─── RECORDS TO PROCESS
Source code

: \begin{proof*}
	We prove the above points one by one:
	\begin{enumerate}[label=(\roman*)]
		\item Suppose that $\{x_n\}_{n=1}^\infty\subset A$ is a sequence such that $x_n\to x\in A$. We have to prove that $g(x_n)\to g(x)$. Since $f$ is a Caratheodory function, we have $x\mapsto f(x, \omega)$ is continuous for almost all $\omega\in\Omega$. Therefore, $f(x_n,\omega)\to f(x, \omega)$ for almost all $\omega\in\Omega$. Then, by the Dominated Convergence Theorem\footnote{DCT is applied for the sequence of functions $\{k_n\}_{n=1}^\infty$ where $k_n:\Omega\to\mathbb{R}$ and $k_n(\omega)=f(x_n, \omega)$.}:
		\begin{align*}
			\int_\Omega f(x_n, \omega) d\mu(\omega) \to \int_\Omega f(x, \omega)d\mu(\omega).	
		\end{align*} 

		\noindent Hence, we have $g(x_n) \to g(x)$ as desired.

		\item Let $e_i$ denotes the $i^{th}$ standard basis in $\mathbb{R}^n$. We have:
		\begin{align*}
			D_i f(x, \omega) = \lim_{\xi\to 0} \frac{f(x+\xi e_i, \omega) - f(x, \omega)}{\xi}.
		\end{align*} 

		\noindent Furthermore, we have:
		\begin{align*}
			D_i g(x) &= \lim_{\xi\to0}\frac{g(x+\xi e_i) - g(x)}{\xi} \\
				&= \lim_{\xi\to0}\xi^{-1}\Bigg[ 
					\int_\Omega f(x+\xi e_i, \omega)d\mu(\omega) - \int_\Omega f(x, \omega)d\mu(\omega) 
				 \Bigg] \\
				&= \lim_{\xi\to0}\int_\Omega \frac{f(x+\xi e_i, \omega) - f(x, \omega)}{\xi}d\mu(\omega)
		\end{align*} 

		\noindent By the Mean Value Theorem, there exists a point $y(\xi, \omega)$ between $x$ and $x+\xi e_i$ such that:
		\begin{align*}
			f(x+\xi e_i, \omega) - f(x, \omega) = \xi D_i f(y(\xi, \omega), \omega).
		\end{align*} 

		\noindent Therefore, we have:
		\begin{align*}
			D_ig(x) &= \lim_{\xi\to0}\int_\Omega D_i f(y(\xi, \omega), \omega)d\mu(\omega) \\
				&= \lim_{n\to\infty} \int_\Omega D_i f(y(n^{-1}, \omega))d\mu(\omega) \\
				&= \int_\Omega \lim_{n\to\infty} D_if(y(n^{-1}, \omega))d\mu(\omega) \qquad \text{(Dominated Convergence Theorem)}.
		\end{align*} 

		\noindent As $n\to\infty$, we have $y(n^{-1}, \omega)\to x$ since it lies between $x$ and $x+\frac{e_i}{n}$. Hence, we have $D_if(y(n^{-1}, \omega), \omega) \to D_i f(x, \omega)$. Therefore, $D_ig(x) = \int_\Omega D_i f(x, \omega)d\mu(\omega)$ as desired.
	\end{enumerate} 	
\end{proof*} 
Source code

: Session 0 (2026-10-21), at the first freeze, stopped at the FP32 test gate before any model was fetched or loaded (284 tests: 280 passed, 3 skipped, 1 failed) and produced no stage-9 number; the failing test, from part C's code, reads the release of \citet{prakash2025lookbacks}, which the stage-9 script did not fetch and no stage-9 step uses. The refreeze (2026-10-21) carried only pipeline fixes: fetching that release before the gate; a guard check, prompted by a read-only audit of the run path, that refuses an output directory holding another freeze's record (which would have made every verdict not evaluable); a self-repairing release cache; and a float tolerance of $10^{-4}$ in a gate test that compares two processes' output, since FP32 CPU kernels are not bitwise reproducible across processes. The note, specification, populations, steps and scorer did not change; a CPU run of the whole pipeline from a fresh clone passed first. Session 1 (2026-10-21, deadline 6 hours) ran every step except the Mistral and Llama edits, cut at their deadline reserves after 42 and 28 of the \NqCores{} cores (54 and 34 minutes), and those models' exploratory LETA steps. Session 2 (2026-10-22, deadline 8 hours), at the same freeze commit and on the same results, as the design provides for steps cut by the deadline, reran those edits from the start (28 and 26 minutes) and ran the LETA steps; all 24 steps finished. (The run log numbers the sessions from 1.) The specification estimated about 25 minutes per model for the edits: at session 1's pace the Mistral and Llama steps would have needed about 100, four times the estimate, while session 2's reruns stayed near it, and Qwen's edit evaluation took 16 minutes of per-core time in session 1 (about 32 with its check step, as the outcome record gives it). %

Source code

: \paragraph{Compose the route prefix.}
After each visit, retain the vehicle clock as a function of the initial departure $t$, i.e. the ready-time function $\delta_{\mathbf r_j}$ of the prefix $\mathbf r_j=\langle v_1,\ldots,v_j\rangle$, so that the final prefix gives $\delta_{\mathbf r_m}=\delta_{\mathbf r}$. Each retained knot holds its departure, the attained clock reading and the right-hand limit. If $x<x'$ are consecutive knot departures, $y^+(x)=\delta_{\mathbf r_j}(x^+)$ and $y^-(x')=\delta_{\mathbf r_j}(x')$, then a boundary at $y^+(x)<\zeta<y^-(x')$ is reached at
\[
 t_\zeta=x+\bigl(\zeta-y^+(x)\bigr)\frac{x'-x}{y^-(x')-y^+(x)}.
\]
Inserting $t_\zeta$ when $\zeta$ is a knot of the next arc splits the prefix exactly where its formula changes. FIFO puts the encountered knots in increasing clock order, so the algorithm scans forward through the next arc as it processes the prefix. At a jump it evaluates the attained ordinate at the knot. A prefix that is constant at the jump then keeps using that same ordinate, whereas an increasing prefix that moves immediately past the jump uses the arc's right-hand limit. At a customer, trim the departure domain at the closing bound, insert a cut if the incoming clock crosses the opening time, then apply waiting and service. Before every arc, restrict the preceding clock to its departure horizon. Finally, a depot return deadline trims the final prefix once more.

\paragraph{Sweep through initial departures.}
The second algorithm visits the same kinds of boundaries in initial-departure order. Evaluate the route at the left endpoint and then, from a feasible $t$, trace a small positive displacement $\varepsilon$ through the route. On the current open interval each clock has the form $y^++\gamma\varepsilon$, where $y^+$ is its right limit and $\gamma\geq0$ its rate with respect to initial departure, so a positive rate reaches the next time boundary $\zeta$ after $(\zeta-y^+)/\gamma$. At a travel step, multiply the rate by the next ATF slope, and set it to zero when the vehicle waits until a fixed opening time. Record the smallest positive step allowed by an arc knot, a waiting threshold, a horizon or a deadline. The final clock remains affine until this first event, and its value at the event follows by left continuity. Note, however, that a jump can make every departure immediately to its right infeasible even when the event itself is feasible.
──────
**THE TASK**
Every entry in the data should be returned exactly.

**ANSWER TO THIS TASK**
Source code

: \begin{proof*}
	We prove the above points one by one:
	\begin{enumerate}[label=(\roman*)]
		\item Suppose that $\{x_n\}_{n=1}^\infty\subset A$ is a sequence such that $x_n\to x\in A$. We have to prove that $g(x_n)\to g(x)$. Since $f$ is a Caratheodory function, we have $x\mapsto f(x, \omega)$ is continuous for almost all $\omega\in\Omega$. Therefore, $f(x_n,\omega)\to f(x, \omega)$ for almost all $\omega\in\Omega$. Then, by the Dominated Convergence Theorem\footnote{DCT is applied for the sequence of functions $\{k_n\}_{n=1}^\infty$ where $k_n:\Omega\to\mathbb{R}$ and $k_n(\omega)=f(x_n, \omega)$.}:
		\begin{align*}
			\int_\Omega f(x_n, \omega) d\mu(\omega) \to \int_\Omega f(x, \omega)d\mu(\omega).	
		\end{align*} 

		\noindent Hence, we have $g(x_n) \to g(x)$ as desired.

		\item Let $e_i$ denotes the $i^{th}$ standard basis in $\mathbb{R}^n$. We have:
		\begin{align*}
			D_i f(x, \omega) = \lim_{\xi\to 0} \frac{f(x+\xi e_i, \omega) - f(x, \omega)}{\xi}.
		\end{align*} 

		\noindent Furthermore, we have:
		\begin{align*}
			D_i g(x) &= \lim_{\xi\to0}\frac{g(x+\xi e_i) - g(x)}{\xi} \\
				&= \lim_{\xi\to0}\xi^{-1}\Bigg[ 
					\int_\Omega f(x+\xi e_i, \omega)d\mu(\omega) - \int_\Omega f(x, \omega)d\mu(\omega) 
				 \Bigg] \\
				&= \lim_{\xi\to0}\int_\Omega \frac{f(x+\xi e_i, \omega) - f(x, \omega)}{\xi}d\mu(\omega)
		\end{align*} 

		\noindent By the Mean Value Theorem, there exists a point $y(\xi, \omega)$ between $x$ and $x+\xi e_i$ such that:
		\begin{align*}
			f(x+\xi e_i, \omega) - f(x, \omega) = \xi D_i f(y(\xi, \omega), \omega).
		\end{align*} 

		\noindent Therefore, we have:
		\begin{align*}
			D_ig(x) &= \lim_{\xi\to0}\int_\Omega D_i f(y(\xi, \omega), \omega)d\mu(\omega) \\
				&= \lim_{n\to\infty} \int_\Omega D_i f(y(n^{-1}, \omega))d\mu(\omega) \\
				&= \int_\Omega \lim_{n\to\infty} D_if(y(n^{-1}, \omega))d\mu(\omega) \qquad \text{(Dominated Convergence Theorem)}.
		\end{align*} 

		\noindent As $n\to\infty$, we have $y(n^{-1}, \omega)\to x$ since it lies between $x$ and $x+\frac{e_i}{n}$. Hence, we have $D_if(y(n^{-1}, \omega), \omega) \to D_i f(x, \omega)$. Therefore, $D_ig(x) = \int_\Omega D_i f(x, \omega)d\mu(\omega)$ as desired.
	\end{enumerate} 	
\end{proof*} 
Source code

: Session 0 (2026-10-21), at the first freeze, stopped at the FP32 test gate before any model was fetched or loaded (284 tests: 280 passed, 3 skipped, 1 failed) and produced no stage-9 number; the failing test, from part C's code, reads the release of \citet{prakash2025lookbacks}, which the stage-9 script did not fetch and no stage-9 step uses. The refreeze (2026-10-21) carried only pipeline fixes: fetching that release before the gate; a guard check, prompted by a read-only audit of the run path, that refuses an output directory holding another freeze's record (which would have made every verdict not evaluable); a self-repairing release cache; and a float tolerance of $10^{-4}$ in a gate test that compares two processes' output, since FP32 CPU kernels are not bitwise reproducible across processes. The note, specification, populations, steps and scorer did not change; a CPU run of the whole pipeline from a fresh clone passed first. Session 1 (2026-10-21, deadline 6 hours) ran every step except the Mistral and Llama edits, cut at their deadline reserves after 42 and 28 of the \NqCores{} cores (54 and 34 minutes), and those models' exploratory LETA steps. Session 2 (2026-10-22, deadline 8 hours), at the same freeze commit and on the same results, as the design provides for steps cut by the deadline, reran those edits from the start (28 and 26 minutes) and ran the LETA steps; all 24 steps finished. (The run log numbers the sessions from 1.) The specification estimated about 25 minutes per model for the edits: at session 1's pace the Mistral and Llama steps would have needed about 100, four times the estimate, while session 2's reruns stayed near it, and Qwen's edit evaluation took 16 minutes of per-core time in session 1 (about 32 with its check step, as the outcome record gives it). %

Source code

: \paragraph{Compose the route prefix.}
After each visit, retain the vehicle clock as a function of the initial departure $t$, i.e. the ready-time function $\delta_{\mathbf r_j}$ of the prefix $\mathbf r_j=\langle v_1,\ldots,v_j\rangle$, so that the final prefix gives $\delta_{\mathbf r_m}=\delta_{\mathbf r}$. Each retained knot holds its departure, the attained clock reading and the right-hand limit. If $x<x'$ are consecutive knot departures, $y^+(x)=\delta_{\mathbf r_j}(x^+)$ and $y^-(x')=\delta_{\mathbf r_j}(x')$, then a boundary at $y^+(x)<\zeta<y^-(x')$ is reached at
\[
 t_\zeta=x+\bigl(\zeta-y^+(x)\bigr)\frac{x'-x}{y^-(x')-y^+(x)}.
\]
Inserting $t_\zeta$ when $\zeta$ is a knot of the next arc splits the prefix exactly where its formula changes. FIFO puts the encountered knots in increasing clock order, so the algorithm scans forward through the next arc as it processes the prefix. At a jump it evaluates the attained ordinate at the knot. A prefix that is constant at the jump then keeps using that same ordinate, whereas an increasing prefix that moves immediately past the jump uses the arc's right-hand limit. At a customer, trim the departure domain at the closing bound, insert a cut if the incoming clock crosses the opening time, then apply waiting and service. Before every arc, restrict the preceding clock to its departure horizon. Finally, a depot return deadline trims the final prefix once more.

\paragraph{Sweep through initial departures.}
The second algorithm visits the same kinds of boundaries in initial-departure order. Evaluate the route at the left endpoint and then, from a feasible $t$, trace a small positive displacement $\varepsilon$ through the route. On the current open interval each clock has the form $y^++\gamma\varepsilon$, where $y^+$ is its right limit and $\gamma\geq0$ its rate with respect to initial departure, so a positive rate reaches the next time boundary $\zeta$ after $(\zeta-y^+)/\gamma$. At a travel step, multiply the rate by the next ATF slope, and set it to zero when the vehicle waits until a fixed opening time. Record the smallest positive step allowed by an arc knot, a waiting threshold, a horizon or a deadline. The final clock remains affine until this first event, and its value at the event follows by left continuity. Note, however, that a jump can make every departure immediately to its right infeasible even when the event itself is feasible.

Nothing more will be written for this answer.